__WORK INSTRUCTION__
Please print every line of the listing, unchanged.
::::
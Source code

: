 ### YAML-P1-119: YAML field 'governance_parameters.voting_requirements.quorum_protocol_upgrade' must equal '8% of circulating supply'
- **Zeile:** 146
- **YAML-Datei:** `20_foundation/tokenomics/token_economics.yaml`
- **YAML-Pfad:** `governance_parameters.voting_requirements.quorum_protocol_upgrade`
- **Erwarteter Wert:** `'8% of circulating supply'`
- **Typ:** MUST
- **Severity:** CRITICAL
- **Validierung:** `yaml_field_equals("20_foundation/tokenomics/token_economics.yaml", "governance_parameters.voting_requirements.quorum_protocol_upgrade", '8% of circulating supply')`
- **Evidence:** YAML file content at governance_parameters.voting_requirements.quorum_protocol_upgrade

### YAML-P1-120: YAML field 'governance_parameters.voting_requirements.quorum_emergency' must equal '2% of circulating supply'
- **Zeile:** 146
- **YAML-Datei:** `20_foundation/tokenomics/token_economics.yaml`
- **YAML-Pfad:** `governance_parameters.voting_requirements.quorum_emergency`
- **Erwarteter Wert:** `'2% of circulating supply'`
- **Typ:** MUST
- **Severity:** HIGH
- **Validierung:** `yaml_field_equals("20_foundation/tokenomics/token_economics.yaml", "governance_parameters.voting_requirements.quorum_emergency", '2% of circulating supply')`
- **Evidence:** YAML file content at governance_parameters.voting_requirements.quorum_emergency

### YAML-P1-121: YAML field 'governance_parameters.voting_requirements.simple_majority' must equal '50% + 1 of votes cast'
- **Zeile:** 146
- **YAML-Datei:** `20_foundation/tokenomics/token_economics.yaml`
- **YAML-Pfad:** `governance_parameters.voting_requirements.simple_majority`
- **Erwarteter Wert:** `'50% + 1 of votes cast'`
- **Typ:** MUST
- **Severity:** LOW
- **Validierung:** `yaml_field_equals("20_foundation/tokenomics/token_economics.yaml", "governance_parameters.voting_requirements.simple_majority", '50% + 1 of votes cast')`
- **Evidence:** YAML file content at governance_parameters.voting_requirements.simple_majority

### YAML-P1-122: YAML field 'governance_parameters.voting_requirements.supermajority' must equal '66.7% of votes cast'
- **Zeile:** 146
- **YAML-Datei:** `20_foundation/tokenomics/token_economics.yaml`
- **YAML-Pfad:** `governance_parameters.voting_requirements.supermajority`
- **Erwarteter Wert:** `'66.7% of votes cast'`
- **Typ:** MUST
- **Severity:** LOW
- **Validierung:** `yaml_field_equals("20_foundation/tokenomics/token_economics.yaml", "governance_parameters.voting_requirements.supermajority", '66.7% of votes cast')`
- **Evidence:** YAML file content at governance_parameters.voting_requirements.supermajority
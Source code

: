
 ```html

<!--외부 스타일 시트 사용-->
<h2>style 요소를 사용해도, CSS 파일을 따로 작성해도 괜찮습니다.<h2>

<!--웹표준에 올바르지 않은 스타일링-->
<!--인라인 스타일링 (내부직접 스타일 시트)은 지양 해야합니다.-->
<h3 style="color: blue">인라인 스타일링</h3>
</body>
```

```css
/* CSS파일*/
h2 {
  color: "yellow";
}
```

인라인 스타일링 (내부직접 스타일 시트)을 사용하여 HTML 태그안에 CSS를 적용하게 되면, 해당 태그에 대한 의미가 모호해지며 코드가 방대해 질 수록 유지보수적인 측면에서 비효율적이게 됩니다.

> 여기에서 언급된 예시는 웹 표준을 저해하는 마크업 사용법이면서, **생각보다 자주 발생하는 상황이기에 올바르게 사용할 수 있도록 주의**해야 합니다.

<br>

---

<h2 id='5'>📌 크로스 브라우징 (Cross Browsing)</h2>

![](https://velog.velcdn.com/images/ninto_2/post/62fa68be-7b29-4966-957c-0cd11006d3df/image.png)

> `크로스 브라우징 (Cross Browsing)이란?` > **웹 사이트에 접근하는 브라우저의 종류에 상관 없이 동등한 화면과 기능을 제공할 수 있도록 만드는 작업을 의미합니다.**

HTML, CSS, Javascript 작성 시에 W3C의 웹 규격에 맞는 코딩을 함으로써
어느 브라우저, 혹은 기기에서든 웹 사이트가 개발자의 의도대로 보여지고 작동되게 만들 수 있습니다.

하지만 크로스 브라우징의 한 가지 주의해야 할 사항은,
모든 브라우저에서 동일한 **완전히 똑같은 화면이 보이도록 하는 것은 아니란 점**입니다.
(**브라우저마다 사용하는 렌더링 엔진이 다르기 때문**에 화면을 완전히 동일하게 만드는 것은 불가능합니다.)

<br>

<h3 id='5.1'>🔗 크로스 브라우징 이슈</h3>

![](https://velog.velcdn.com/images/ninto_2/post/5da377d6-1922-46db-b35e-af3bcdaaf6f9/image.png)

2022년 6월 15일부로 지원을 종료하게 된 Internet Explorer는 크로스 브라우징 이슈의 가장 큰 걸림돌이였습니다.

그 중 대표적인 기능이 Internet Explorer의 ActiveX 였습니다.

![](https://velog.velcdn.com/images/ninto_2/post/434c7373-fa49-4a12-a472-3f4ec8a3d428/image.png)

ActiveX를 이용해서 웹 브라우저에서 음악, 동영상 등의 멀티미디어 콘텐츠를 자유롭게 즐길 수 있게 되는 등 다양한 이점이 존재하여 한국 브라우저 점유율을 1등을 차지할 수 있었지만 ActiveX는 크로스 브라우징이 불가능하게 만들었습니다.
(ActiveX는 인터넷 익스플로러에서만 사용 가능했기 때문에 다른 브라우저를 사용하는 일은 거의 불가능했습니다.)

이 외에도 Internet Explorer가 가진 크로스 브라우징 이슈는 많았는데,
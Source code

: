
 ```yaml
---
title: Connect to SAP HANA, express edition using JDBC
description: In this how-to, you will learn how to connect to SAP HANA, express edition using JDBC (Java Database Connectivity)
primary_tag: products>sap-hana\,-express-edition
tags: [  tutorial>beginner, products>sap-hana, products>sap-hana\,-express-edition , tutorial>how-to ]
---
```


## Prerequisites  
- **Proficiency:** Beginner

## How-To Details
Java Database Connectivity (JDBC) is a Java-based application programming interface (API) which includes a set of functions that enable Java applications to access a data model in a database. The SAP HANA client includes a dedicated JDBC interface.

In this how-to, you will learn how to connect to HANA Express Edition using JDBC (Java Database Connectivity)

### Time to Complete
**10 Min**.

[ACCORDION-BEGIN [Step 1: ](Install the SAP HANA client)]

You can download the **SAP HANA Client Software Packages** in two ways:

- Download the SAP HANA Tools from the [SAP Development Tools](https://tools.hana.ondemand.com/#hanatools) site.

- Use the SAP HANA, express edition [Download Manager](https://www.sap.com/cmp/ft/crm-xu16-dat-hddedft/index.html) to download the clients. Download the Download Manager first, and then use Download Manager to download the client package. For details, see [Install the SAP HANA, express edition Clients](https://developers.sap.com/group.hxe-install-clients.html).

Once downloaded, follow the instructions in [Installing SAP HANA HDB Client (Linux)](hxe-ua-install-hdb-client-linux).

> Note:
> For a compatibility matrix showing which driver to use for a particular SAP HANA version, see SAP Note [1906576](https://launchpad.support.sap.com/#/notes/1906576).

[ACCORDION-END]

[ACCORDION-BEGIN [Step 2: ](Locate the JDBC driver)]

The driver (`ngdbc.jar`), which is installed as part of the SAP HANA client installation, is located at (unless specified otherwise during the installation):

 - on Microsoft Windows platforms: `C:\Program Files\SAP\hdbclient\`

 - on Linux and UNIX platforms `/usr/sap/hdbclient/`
::::
__EXPECTED ANSWER__
Source code

: ### YAML-P1-119: YAML field 'governance_parameters.voting_requirements.quorum_protocol_upgrade' must equal '8% of circulating supply'
- **Zeile:** 146
- **YAML-Datei:** `20_foundation/tokenomics/token_economics.yaml`
- **YAML-Pfad:** `governance_parameters.voting_requirements.quorum_protocol_upgrade`
- **Erwarteter Wert:** `'8% of circulating supply'`
- **Typ:** MUST
- **Severity:** CRITICAL
- **Validierung:** `yaml_field_equals("20_foundation/tokenomics/token_economics.yaml", "governance_parameters.voting_requirements.quorum_protocol_upgrade", '8% of circulating supply')`
- **Evidence:** YAML file content at governance_parameters.voting_requirements.quorum_protocol_upgrade

### YAML-P1-120: YAML field 'governance_parameters.voting_requirements.quorum_emergency' must equal '2% of circulating supply'
- **Zeile:** 146
- **YAML-Datei:** `20_foundation/tokenomics/token_economics.yaml`
- **YAML-Pfad:** `governance_parameters.voting_requirements.quorum_emergency`
- **Erwarteter Wert:** `'2% of circulating supply'`
- **Typ:** MUST
- **Severity:** HIGH
- **Validierung:** `yaml_field_equals("20_foundation/tokenomics/token_economics.yaml", "governance_parameters.voting_requirements.quorum_emergency", '2% of circulating supply')`
- **Evidence:** YAML file content at governance_parameters.voting_requirements.quorum_emergency

### YAML-P1-121: YAML field 'governance_parameters.voting_requirements.simple_majority' must equal '50% + 1 of votes cast'
- **Zeile:** 146
- **YAML-Datei:** `20_foundation/tokenomics/token_economics.yaml`
- **YAML-Pfad:** `governance_parameters.voting_requirements.simple_majority`
- **Erwarteter Wert:** `'50% + 1 of votes cast'`
- **Typ:** MUST
- **Severity:** LOW
- **Validierung:** `yaml_field_equals("20_foundation/tokenomics/token_economics.yaml", "governance_parameters.voting_requirements.simple_majority", '50% + 1 of votes cast')`
- **Evidence:** YAML file content at governance_parameters.voting_requirements.simple_majority

### YAML-P1-122: YAML field 'governance_parameters.voting_requirements.supermajority' must equal '66.7% of votes cast'
- **Zeile:** 146
- **YAML-Datei:** `20_foundation/tokenomics/token_economics.yaml`
- **YAML-Pfad:** `governance_parameters.voting_requirements.supermajority`
- **Erwarteter Wert:** `'66.7% of votes cast'`
- **Typ:** MUST
- **Severity:** LOW
- **Validierung:** `yaml_field_equals("20_foundation/tokenomics/token_economics.yaml", "governance_parameters.voting_requirements.supermajority", '66.7% of votes cast')`
- **Evidence:** YAML file content at governance_parameters.voting_requirements.supermajority
Source code

:
 ```html

<!--외부 스타일 시트 사용-->
<h2>style 요소를 사용해도, CSS 파일을 따로 작성해도 괜찮습니다.<h2>

<!--웹표준에 올바르지 않은 스타일링-->
<!--인라인 스타일링 (내부직접 스타일 시트)은 지양 해야합니다.-->
<h3 style="color: blue">인라인 스타일링</h3>
</body>
```

```css
/* CSS파일*/
h2 {
  color: "yellow";
}
```

인라인 스타일링 (내부직접 스타일 시트)을 사용하여 HTML 태그안에 CSS를 적용하게 되면, 해당 태그에 대한 의미가 모호해지며 코드가 방대해 질 수록 유지보수적인 측면에서 비효율적이게 됩니다.

> 여기에서 언급된 예시는 웹 표준을 저해하는 마크업 사용법이면서, **생각보다 자주 발생하는 상황이기에 올바르게 사용할 수 있도록 주의**해야 합니다.

<br>

---

<h2 id='5'>📌 크로스 브라우징 (Cross Browsing)</h2>

![](https://velog.velcdn.com/images/ninto_2/post/62fa68be-7b29-4966-957c-0cd11006d3df/image.png)

> `크로스 브라우징 (Cross Browsing)이란?` > **웹 사이트에 접근하는 브라우저의 종류에 상관 없이 동등한 화면과 기능을 제공할 수 있도록 만드는 작업을 의미합니다.**

HTML, CSS, Javascript 작성 시에 W3C의 웹 규격에 맞는 코딩을 함으로써
어느 브라우저, 혹은 기기에서든 웹 사이트가 개발자의 의도대로 보여지고 작동되게 만들 수 있습니다.

하지만 크로스 브라우징의 한 가지 주의해야 할 사항은,
모든 브라우저에서 동일한 **완전히 똑같은 화면이 보이도록 하는 것은 아니란 점**입니다.
(**브라우저마다 사용하는 렌더링 엔진이 다르기 때문**에 화면을 완전히 동일하게 만드는 것은 불가능합니다.)

<br>

<h3 id='5.1'>🔗 크로스 브라우징 이슈</h3>

![](https://velog.velcdn.com/images/ninto_2/post/5da377d6-1922-46db-b35e-af3bcdaaf6f9/image.png)

2022년 6월 15일부로 지원을 종료하게 된 Internet Explorer는 크로스 브라우징 이슈의 가장 큰 걸림돌이였습니다.

그 중 대표적인 기능이 Internet Explorer의 ActiveX 였습니다.

![](https://velog.velcdn.com/images/ninto_2/post/434c7373-fa49-4a12-a472-3f4ec8a3d428/image.png)

ActiveX를 이용해서 웹 브라우저에서 음악, 동영상 등의 멀티미디어 콘텐츠를 자유롭게 즐길 수 있게 되는 등 다양한 이점이 존재하여 한국 브라우저 점유율을 1등을 차지할 수 있었지만 ActiveX는 크로스 브라우징이 불가능하게 만들었습니다.
(ActiveX는 인터넷 익스플로러에서만 사용 가능했기 때문에 다른 브라우저를 사용하는 일은 거의 불가능했습니다.)

이 외에도 Internet Explorer가 가진 크로스 브라우징 이슈는 많았는데,
Source code

:
 ```yaml
---
title: Connect to SAP HANA, express edition using JDBC
description: In this how-to, you will learn how to connect to SAP HANA, express edition using JDBC (Java Database Connectivity)
primary_tag: products>sap-hana\,-express-edition
tags: [  tutorial>beginner, products>sap-hana, products>sap-hana\,-express-edition , tutorial>how-to ]
---
```


## Prerequisites  
- **Proficiency:** Beginner

## How-To Details
Java Database Connectivity (JDBC) is a Java-based application programming interface (API) which includes a set of functions that enable Java applications to access a data model in a database. The SAP HANA client includes a dedicated JDBC interface.

In this how-to, you will learn how to connect to HANA Express Edition using JDBC (Java Database Connectivity)

### Time to Complete
**10 Min**.

[ACCORDION-BEGIN [Step 1: ](Install the SAP HANA client)]

You can download the **SAP HANA Client Software Packages** in two ways:

- Download the SAP HANA Tools from the [SAP Development Tools](https://tools.hana.ondemand.com/#hanatools) site.

- Use the SAP HANA, express edition [Download Manager](https://www.sap.com/cmp/ft/crm-xu16-dat-hddedft/index.html) to download the clients. Download the Download Manager first, and then use Download Manager to download the client package. For details, see [Install the SAP HANA, express edition Clients](https://developers.sap.com/group.hxe-install-clients.html).

Once downloaded, follow the instructions in [Installing SAP HANA HDB Client (Linux)](hxe-ua-install-hdb-client-linux).

> Note:
> For a compatibility matrix showing which driver to use for a particular SAP HANA version, see SAP Note [1906576](https://launchpad.support.sap.com/#/notes/1906576).

[ACCORDION-END]

[ACCORDION-BEGIN [Step 2: ](Locate the JDBC driver)]

The driver (`ngdbc.jar`), which is installed as part of the SAP HANA client installation, is located at (unless specified otherwise during the installation):

 - on Microsoft Windows platforms: `C:\Program Files\SAP\hdbclient\`

 - on Linux and UNIX platforms `/usr/sap/hdbclient/`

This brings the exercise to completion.